-------- STORED DATA --------

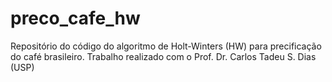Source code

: # preco_cafe_hw
Repositório do código do algoritmo de Holt-Winters (HW) para precificação do café brasileiro. Trabalho realizado com o Prof. Dr. Carlos Tadeu S. Dias (USP)
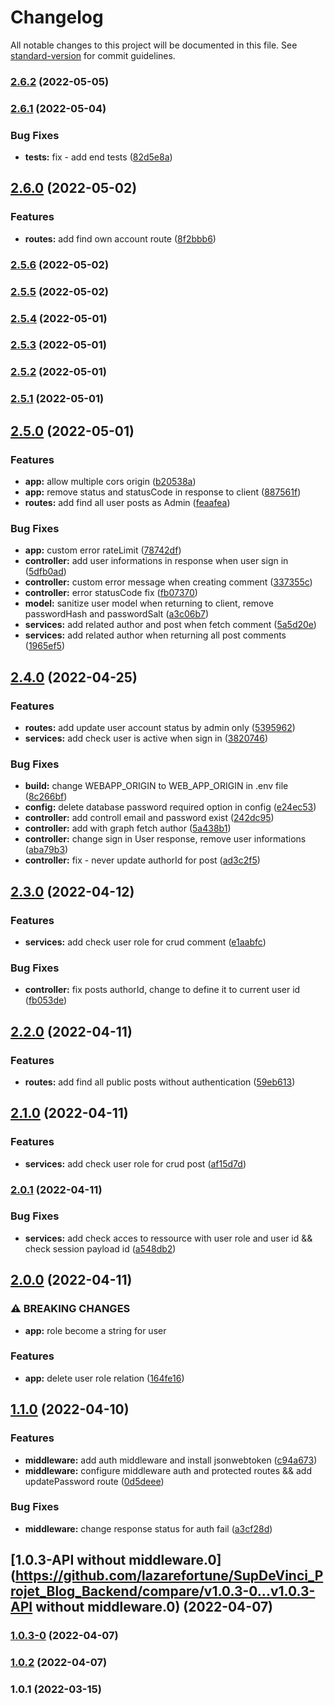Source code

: # Changelog

All notable changes to this project will be documented in this file. See [standard-version](https://github.com/conventional-changelog/standard-version) for commit guidelines.

### [2.6.2](https://github.com/lazarefortune/SupDeVinci-Projet-Blog-Backend/compare/v2.6.1...v2.6.2) (2022-05-05)

### [2.6.1](https://github.com/lazarefortune/SupDeVinci-Projet-Blog-Backend/compare/v2.6.0...v2.6.1) (2022-05-04)


### Bug Fixes

* **tests:** fix - add end tests ([82d5e8a](https://github.com/lazarefortune/SupDeVinci-Projet-Blog-Backend/commit/82d5e8a291688a975ee43ddbd4b7c7bd65572e26))

## [2.6.0](https://github.com/lazarefortune/SupDeVinci-Projet-Blog-Backend/compare/v2.5.6...v2.6.0) (2022-05-02)


### Features

* **routes:** add find own account route ([8f2bbb6](https://github.com/lazarefortune/SupDeVinci-Projet-Blog-Backend/commit/8f2bbb6826e608f1fb7dd474c9e2275ab0566ddc))

### [2.5.6](https://github.com/lazarefortune/SupDeVinci-Projet-Blog-Backend/compare/v2.5.5...v2.5.6) (2022-05-02)

### [2.5.5](https://github.com/lazarefortune/SupDeVinci-Projet-Blog-Backend/compare/v2.5.4...v2.5.5) (2022-05-02)

### [2.5.4](https://github.com/lazarefortune/SupDeVinci-Projet-Blog-Backend/compare/v2.5.3...v2.5.4) (2022-05-01)

### [2.5.3](https://github.com/lazarefortune/SupDeVinci-Projet-Blog-Backend/compare/v2.5.2...v2.5.3) (2022-05-01)

### [2.5.2](https://github.com/lazarefortune/SupDeVinci-Projet-Blog-Backend/compare/v2.5.1...v2.5.2) (2022-05-01)

### [2.5.1](https://github.com/lazarefortune/SupDeVinci-Projet-Blog-Backend/compare/v2.5.0...v2.5.1) (2022-05-01)

## [2.5.0](https://github.com/lazarefortune/SupDeVinci-Projet-Blog-Backend/compare/v2.4.0...v2.5.0) (2022-05-01)


### Features

* **app:** allow multiple cors origin ([b20538a](https://github.com/lazarefortune/SupDeVinci-Projet-Blog-Backend/commit/b20538a9a9acb3129f30b9559217710061d310ac))
* **app:** remove status and statusCode in response to client ([887561f](https://github.com/lazarefortune/SupDeVinci-Projet-Blog-Backend/commit/887561f9153a59d6335c6321e80bddcfc950e83d))
* **routes:** add find all user posts as Admin ([feaafea](https://github.com/lazarefortune/SupDeVinci-Projet-Blog-Backend/commit/feaafea93b3af2d0e8a69c43a4243282206506d8))


### Bug Fixes

* **app:** custom error rateLimit ([78742df](https://github.com/lazarefortune/SupDeVinci-Projet-Blog-Backend/commit/78742dfe63b1503fb23cd76bdb766a39cc8af188))
* **controller:** add user informations in response when user sign in ([5dfb0ad](https://github.com/lazarefortune/SupDeVinci-Projet-Blog-Backend/commit/5dfb0ada28f764d2f4002d18d75a6ce3db9a1df6))
* **controller:** custom error message when creating comment ([337355c](https://github.com/lazarefortune/SupDeVinci-Projet-Blog-Backend/commit/337355c9a2b1a79e3f5f0c6995c226d8fcb05550))
* **controller:** error statusCode fix ([fb07370](https://github.com/lazarefortune/SupDeVinci-Projet-Blog-Backend/commit/fb073700bdec3ddb8686cdefaa625ea557c411d1))
* **model:** sanitize user model when returning to client, remove passwordHash and passwordSalt ([a3c06b7](https://github.com/lazarefortune/SupDeVinci-Projet-Blog-Backend/commit/a3c06b7bf8dc33144ce53bc1df7287f393cc96ad))
* **services:** add related author and post when fetch comment ([5a5d20e](https://github.com/lazarefortune/SupDeVinci-Projet-Blog-Backend/commit/5a5d20e67e59b62a81021cc1c046c02a2009a952))
* **services:** add related author when returning all post comments ([1965ef5](https://github.com/lazarefortune/SupDeVinci-Projet-Blog-Backend/commit/1965ef53e6444ef79aa3ea1021860c7d7308a51b))

## [2.4.0](https://github.com/lazarefortune/SupDeVinci_Projet_Blog_Backend/compare/v2.3.0...v2.4.0) (2022-04-25)


### Features

* **routes:** add update user account status by admin only ([5395962](https://github.com/lazarefortune/SupDeVinci_Projet_Blog_Backend/commit/5395962c7c038274741082a16430a9a9fafda27b))
* **services:** add check user is active when sign in ([3820746](https://github.com/lazarefortune/SupDeVinci_Projet_Blog_Backend/commit/38207467bd32e0e80dba15b8e8e4601ef32e4830))


### Bug Fixes

* **build:** change WEBAPP_ORIGIN to WEB_APP_ORIGIN in .env file ([8c266bf](https://github.com/lazarefortune/SupDeVinci_Projet_Blog_Backend/commit/8c266bfa60255ca8d2989dad0edce9a67f25cb4e))
* **config:** delete database password required option in config ([e24ec53](https://github.com/lazarefortune/SupDeVinci_Projet_Blog_Backend/commit/e24ec533146a83ecf75c798c896a230bc18fa0c1))
* **controller:** add controll email and password exist ([242dc95](https://github.com/lazarefortune/SupDeVinci_Projet_Blog_Backend/commit/242dc95045c101738f4e5369c22808a477919817))
* **controller:** add with graph fetch author ([5a438b1](https://github.com/lazarefortune/SupDeVinci_Projet_Blog_Backend/commit/5a438b16b6517d1f4a9602a6794da4fd3ca45fc1))
* **controller:** change sign in User response, remove user informations ([aba79b3](https://github.com/lazarefortune/SupDeVinci_Projet_Blog_Backend/commit/aba79b3e18277fbf928686ac97c04573024d6dfd))
* **controller:** fix - never update authorId for post ([ad3c2f5](https://github.com/lazarefortune/SupDeVinci_Projet_Blog_Backend/commit/ad3c2f5e18b6b923e7f9807397e13281117a5d7e))

## [2.3.0](https://github.com/lazarefortune/SupDeVinci_Projet_Blog_Backend/compare/v2.2.0...v2.3.0) (2022-04-12)


### Features

* **services:** add check user role for crud comment ([e1aabfc](https://github.com/lazarefortune/SupDeVinci_Projet_Blog_Backend/commit/e1aabfcdc674017f4db662837ed6d468b1e7c095))


### Bug Fixes

* **controller:** fix posts authorId, change to define it to current user id ([fb053de](https://github.com/lazarefortune/SupDeVinci_Projet_Blog_Backend/commit/fb053de39fa76f6802fee90bc3e37a6596a06caa))

## [2.2.0](https://github.com/lazarefortune/SupDeVinci_Projet_Blog_Backend/compare/v2.1.0...v2.2.0) (2022-04-11)


### Features

* **routes:** add find all public posts without authentication ([59eb613](https://github.com/lazarefortune/SupDeVinci_Projet_Blog_Backend/commit/59eb6131084e45e724630db9e11e16c10619597b))

## [2.1.0](https://github.com/lazarefortune/SupDeVinci_Projet_Blog_Backend/compare/v2.0.1...v2.1.0) (2022-04-11)


### Features

* **services:** add check user role for crud post ([af15d7d](https://github.com/lazarefortune/SupDeVinci_Projet_Blog_Backend/commit/af15d7d9452afd32a1ec017376eb49de6a22cf42))

### [2.0.1](https://github.com/lazarefortune/SupDeVinci_Projet_Blog_Backend/compare/v2.0.0...v2.0.1) (2022-04-11)


### Bug Fixes

* **services:** add check acces to ressource with user role and user id && check session payload id ([a548db2](https://github.com/lazarefortune/SupDeVinci_Projet_Blog_Backend/commit/a548db229b0f04ea87ca1265ca79e5a592ce9dcb))

## [2.0.0](https://github.com/lazarefortune/SupDeVinci_Projet_Blog_Backend/compare/v1.1.0...v2.0.0) (2022-04-11)


### ⚠ BREAKING CHANGES

* **app:** role become a string for user

### Features

* **app:** delete user role relation ([164fe16](https://github.com/lazarefortune/SupDeVinci_Projet_Blog_Backend/commit/164fe168e0713b05ecffa294c469e8ff3225d1c5))

## [1.1.0](https://github.com/lazarefortune/SupDeVinci_Projet_Blog_Backend/compare/v1.0.3-0...v1.1.0) (2022-04-10)


### Features

* **middleware:** add auth middleware and install jsonwebtoken ([c94a673](https://github.com/lazarefortune/SupDeVinci_Projet_Blog_Backend/commit/c94a673286d8cf0838c8631b90a08309a5393e9b))
* **middleware:** configure middleware auth and protected routes && add updatePassword route ([0d5deee](https://github.com/lazarefortune/SupDeVinci_Projet_Blog_Backend/commit/0d5deee0ab4978b2343dc1fa975925ed5c73f882))


### Bug Fixes

* **middleware:** change response status for auth fail ([a3cf28d](https://github.com/lazarefortune/SupDeVinci_Projet_Blog_Backend/commit/a3cf28d189c1fba38f28de6b14d8f09148857eea))

## [1.0.3-API without middleware.0](https://github.com/lazarefortune/SupDeVinci_Projet_Blog_Backend/compare/v1.0.3-0...v1.0.3-API without middleware.0) (2022-04-07)

### [1.0.3-0](https://github.com/lazarefortune/SupDeVinci_Projet_Blog_Backend/compare/v1.0.2...v1.0.3-0) (2022-04-07)

### [1.0.2](https://github.com/lazarefortune/SupDeVinci_Projet_Blog_Backend/compare/v2.0.0...v1.0.2) (2022-04-07)

### 1.0.1 (2022-03-15)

--------

WHAT TO DO
Read through the entries above and copy each line that has the string "sign" in it.

COMPLETED TASK
* **controller:** add user informations in response when user sign in ([5dfb0ad](https://github.com/lazarefortune/SupDeVinci-Projet-Blog-Backend/commit/5dfb0ada28f764d2f4002d18d75a6ce3db9a1df6))
* **services:** add check user is active when sign in ([3820746](https://github.com/lazarefortune/SupDeVinci_Projet_Blog_Backend/commit/38207467bd32e0e80dba15b8e8e4601ef32e4830))
* **controller:** change sign in User response, remove user informations ([aba79b3](https://github.com/lazarefortune/SupDeVinci_Projet_Blog_Backend/commit/aba79b3e18277fbf928686ac97c04573024d6dfd))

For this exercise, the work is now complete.